Physical Intelligence introduces RLT (RL tokens), a method that extracts a compact latent representation from Vision-Language-Action (VLA) models and uses it to train lightweight actor-critic networks directly on-robot via online RL. The approach achieves up to 3× speed improvement on precision manipulation tasks (screwdriver, zip tie, Ethernet, charger insertion) using only minutes to hours of real-world data.
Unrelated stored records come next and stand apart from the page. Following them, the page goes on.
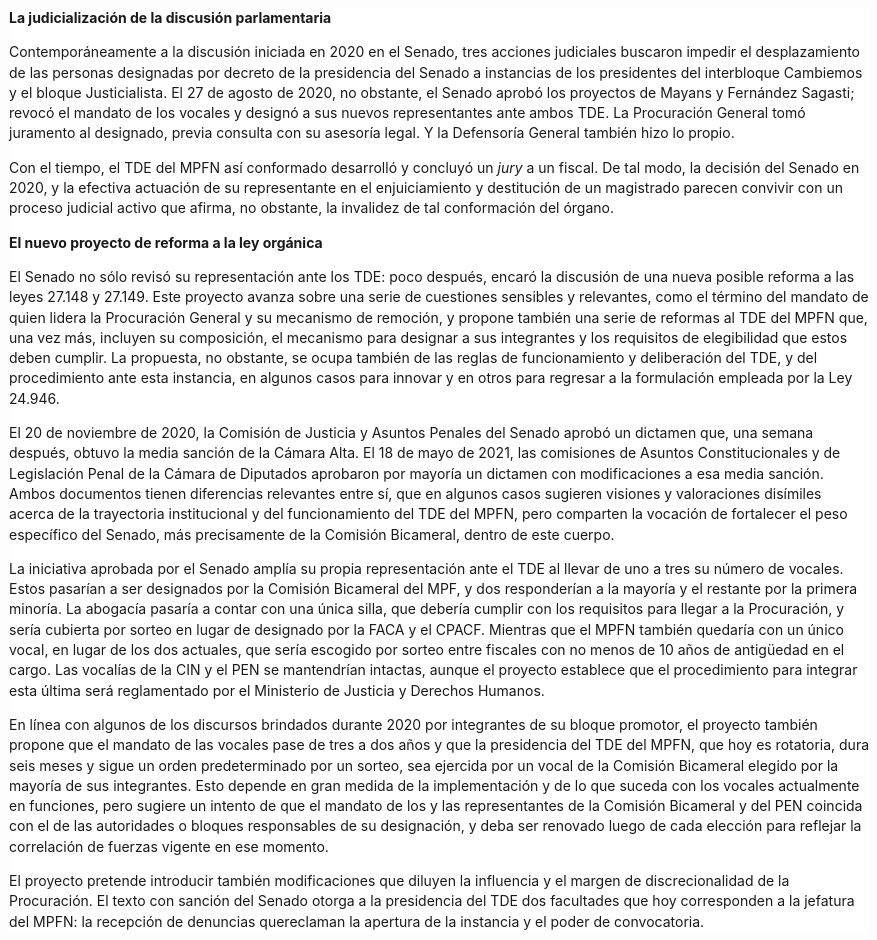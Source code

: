 **La judicialización de la discusión parlamentaria**

Contemporáneamente a la discusión iniciada en 2020 en el Senado, tres acciones judiciales buscaron impedir el desplazamiento de las personas designadas por decreto de la presidencia del Senado a instancias de los presidentes del interbloque Cambiemos y el bloque Justicialista.
 El 27 de agosto de 2020, no obstante, el Senado aprobó los proyectos de Mayans y Fernández Sagasti; revocó el mandato de los vocales y designó a sus nuevos representantes ante ambos TDE. La Procuración General tomó juramento al designado, previa consulta con su asesoría legal. Y la Defensoría General también hizo lo propio.

Con el tiempo, el TDE del MPFN así conformado desarrolló y concluyó un _jury_ a un fiscal. De tal modo, la decisión del Senado en 2020, y la efectiva actuación de su representante en el enjuiciamiento y destitución de un magistrado parecen convivir con un proceso judicial activo que afirma, no obstante, la invalidez de tal conformación del órgano.

**El nuevo proyecto de reforma a la ley orgánica**

El Senado no sólo revisó su representación ante los TDE: poco después, encaró la discusión de una nueva posible reforma a las leyes 27.148 y 27.149. Este proyecto avanza sobre una serie de cuestiones sensibles y relevantes, como el término del mandato de quien lidera la Procuración General y su mecanismo de remoción, y propone también una serie de reformas al TDE del MPFN que, una vez más, incluyen su composición, el mecanismo para designar a sus integrantes y los requisitos de elegibilidad que estos deben cumplir. La propuesta, no obstante, se ocupa también de las reglas de funcionamiento y deliberación del TDE, y del procedimiento ante esta instancia, en algunos casos para innovar y en otros para regresar a la formulación empleada por la Ley 24.946.

El 20 de noviembre de 2020, la Comisión de Justicia y Asuntos Penales del Senado aprobó un dictamen que, una semana después, obtuvo la media sanción de la Cámara Alta. El 18 de mayo de 2021, las comisiones de Asuntos Constitucionales y de Legislación Penal de la Cámara de Diputados aprobaron por mayoría un dictamen con modificaciones a esa media sanción. Ambos documentos tienen diferencias relevantes entre sí, que en algunos casos sugieren visiones y valoraciones disímiles acerca de la trayectoria institucional y del funcionamiento del TDE del MPFN, pero comparten la vocación de fortalecer el peso específico del Senado, más precisamente de la Comisión Bicameral, dentro de este cuerpo.

La iniciativa aprobada por el Senado amplía su propia representación ante el TDE al llevar de uno a tres su número de vocales. Estos pasarían a ser designados por la Comisión Bicameral del MPF, y dos responderían a la mayoría y el restante por la primera minoría. La abogacía pasaría a contar con una única silla, que debería cumplir con los requisitos para llegar a la Procuración, y sería cubierta por sorteo en lugar de designado por la FACA y el CPACF. Mientras que el MPFN también quedaría con un único vocal, en lugar de los dos actuales, que sería escogido por sorteo entre fiscales con no menos de 10 años de antigüedad en el cargo. Las vocalías de la CIN y el PEN se mantendrían intactas, aunque el proyecto establece que el procedimiento para integrar esta última será reglamentado por el Ministerio de Justicia y Derechos Humanos.

En línea con algunos de los discursos brindados durante 2020 por integrantes de su bloque promotor, el proyecto también propone que el mandato de las vocales pase de tres a dos años y que la presidencia del TDE del MPFN, que hoy es rotatoria, dura seis meses y sigue un orden predeterminado por un sorteo, sea ejercida por un vocal de la Comisión Bicameral elegido por la mayoría de sus integrantes. Esto depende en gran medida de la implementación y de lo que suceda con los vocales actualmente en funciones, pero sugiere un intento de que el mandato de los y las representantes de la Comisión Bicameral y del PEN coincida con el de las autoridades o bloques responsables de su designación, y deba ser renovado luego de cada elección para reflejar la correlación de fuerzas vigente en ese momento.

El proyecto pretende introducir también modificaciones que diluyen la influencia y el margen de discrecionalidad de la Procuración. El texto con sanción del Senado otorga a la presidencia del TDE dos facultades que hoy corresponden a la jefatura del MPFN: la recepción de denuncias quereclaman la apertura de la instancia y el poder de convocatoria.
Rather than replacing the VLA’s predicted action, the actor learns to refine it, preserving generalization while adding precision.

Key Points

  • Extracts a compressed “RL token” from VLA embeddings via an encoder-decoder bottleneck
  • Lightweight actor-critic networks train on-device at hundreds of updates per second
  • Actor edits the VLA’s predicted action rather than replacing it — keeps baseline behavior intact
  • Regularization constrains exploration near baseline, deviating only when beneficial
  • Results: Screwdriver 1.7 → 14 successes/10min; Ethernet 147 → 400; Charger 136 → 600
  • 50% of Ethernet insertion trials exceeded all human teleoperation speeds

Insights

  • The “edit, don’t replace” framing is architecturally elegant: it sidesteps catastrophic forgetting by keeping the VLA frozen and layering adaptation on top
  • Sample efficiency is the crux — prior RL-for-robotics work often required thousands of environment steps; minutes-to-hours of real data is a step change
  • On-device training at hundreds of updates per second suggests the critic and actor are extremely lightweight, likely far smaller than the VLA itself
  • The contact-rich, sub-millimeter precision regime is exactly where imitation learning from human demos hits a ceiling (human demos are noisy at that scale), so RL’s ability to optimize directly for success is load-bearing here
  • This points toward a deployment paradigm where robots ship with a capable-but-imprecise base policy and self-improve in the field

Connections

Raw Excerpt

“the actor receives the VLA’s predicted action as input, so it learns to edit the VLA action rather than replace it entirely.”